Davis also reminded the Committee that Snyder denied the allegations made by former team cheerleader and marketing manager Tiffani Johnston, who accused the owner of sexually harassing her during a work-related dinner in 2004.

”For reasons the Committee has refused to share publicly, Ms. Johnston was not required to take an oath prior to presenting her story. By contrast, Mr. Snyder was required to provide sworn testimony, and sternly admonished by Committee counsel of the criminal consequences of providing false testimony,” Davis wrote in his letter. “Mr. Snyder testified that he did not recall ever meeting Ms. Johnston and certainly did not recall ever dining with her. Mr. Snyder, and numerous other current and former employees of the Commanders organization are prepared to testify that they do not recall Mr. Snyder ever dining with any cheerleader in a setting such as that portrayed by Ms. Johnston.”

In a statement to The Hill, a spokesperson for the Oversight committee said that its investigation “will not be deterred” by the latest tactics by Snyder and his legal consuel.

“Since launching this investigation one year ago, the Committee’s focus has been to uncover the truth about the decades-long hostile workplace culture at the Commanders and find legislative solutions to ensure that all employees are protected from abuse and harassment in their place of work,” a committee spokesperson said in a statement. “Although the Commanders’ owner has recently claimed to have turned over a new leaf, this latest effort to attack and intimidate former employees who have come forward casts doubt on this assertion—as does the team’s continued efforts to block the production of documents to the Committee. The Committee’s investigation will not be deterred by such tactics.”

This comes as some NFL owners have expressed serious consideration about attempting to oust Snyder, who has owned the Commanders since 1999, by forcing him to sell or voting him out, according to The Washington Post.

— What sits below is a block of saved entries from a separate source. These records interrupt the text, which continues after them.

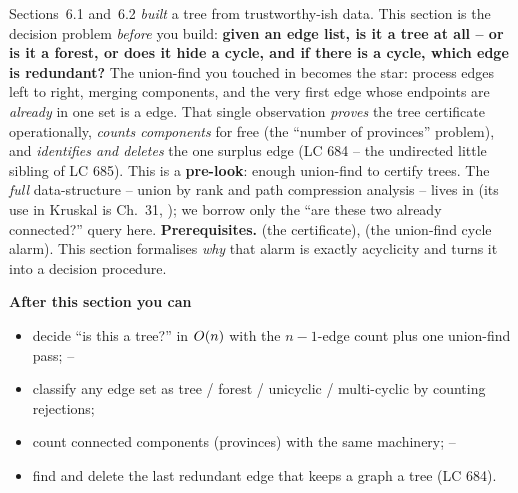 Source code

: \begin{topicintro}
Sections~6.1 and~6.2 \emph{built} a tree from trustworthy-ish data. This section is the decision
problem \emph{before} you build: \textbf{given an edge list, is it a tree at all -- or is it a
forest, or does it hide a cycle, and if there is a cycle, which edge is redundant?} The
union-find you touched in  becomes the star: process edges left to right, merging
components, and the very first edge whose endpoints are \emph{already} in one set is a
 edge. That single observation \emph{proves} the tree certificate operationally,
\emph{counts components} for free (the ``number of provinces'' problem), and \emph{identifies and
deletes} the one surplus edge (LC 684 -- the undirected little sibling of LC 685). This is a
\textbf{pre-look}: enough union-find to certify trees. The \emph{full} data-structure -- union by
rank and path compression analysis -- lives in  (its use in Kruskal is Ch.~31,
); we borrow only the
``are these two already connected?'' query here.
\textbf{Prerequisites.}  (the certificate),  (the union-find
cycle alarm). This section formalises \emph{why} that alarm is exactly acyclicity and turns it into
a decision procedure.

\textbf{After this section you can}
\begin{itemize}[nosep]
  \item decide ``is this a tree?'' in $\bigO{n}$ with the $n-1$-edge count plus one union-find pass; \hfill{}--
  \item classify any edge set as tree / forest / unicyclic / multi-cyclic by counting rejections;  \hfill{}
  \item count connected components (provinces) with the same machinery;                              \hfill{}--
  \item find and delete the last redundant edge that keeps a graph a tree (LC 684).                 \hfill{}
\end{itemize}
\end{topicintro}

The NFL launched its second investigation into the team earlier this year, when Johnston made those allegations against Snyder while speaking at a House Oversight and Reform Committee roundtable discussion.

The Oversight Committee also tipped the Federal Trade Commission off earlier in April to evidence of financial improprieties against Snyder and his organization, leading Virginia and D.C.’s attorney generals to launch their own investigation into the team.

Snyder and his team have denied all allegations of financial improprieties and workplace misconduct against them.

In a statement on Friday, Lisa Banks and Debra Katz, the attorneys representing the former Commanders’ employees involved in the investigation, said that the “Washington Commanders and Dan Snyder have stonewalled the Committee from the beginning of its investigation,” demanding that Davis “immediately retract the false and defamatory statements” he made about Coburn, Johnston and Friedman.

—Updated Friday at 3:25 p.m.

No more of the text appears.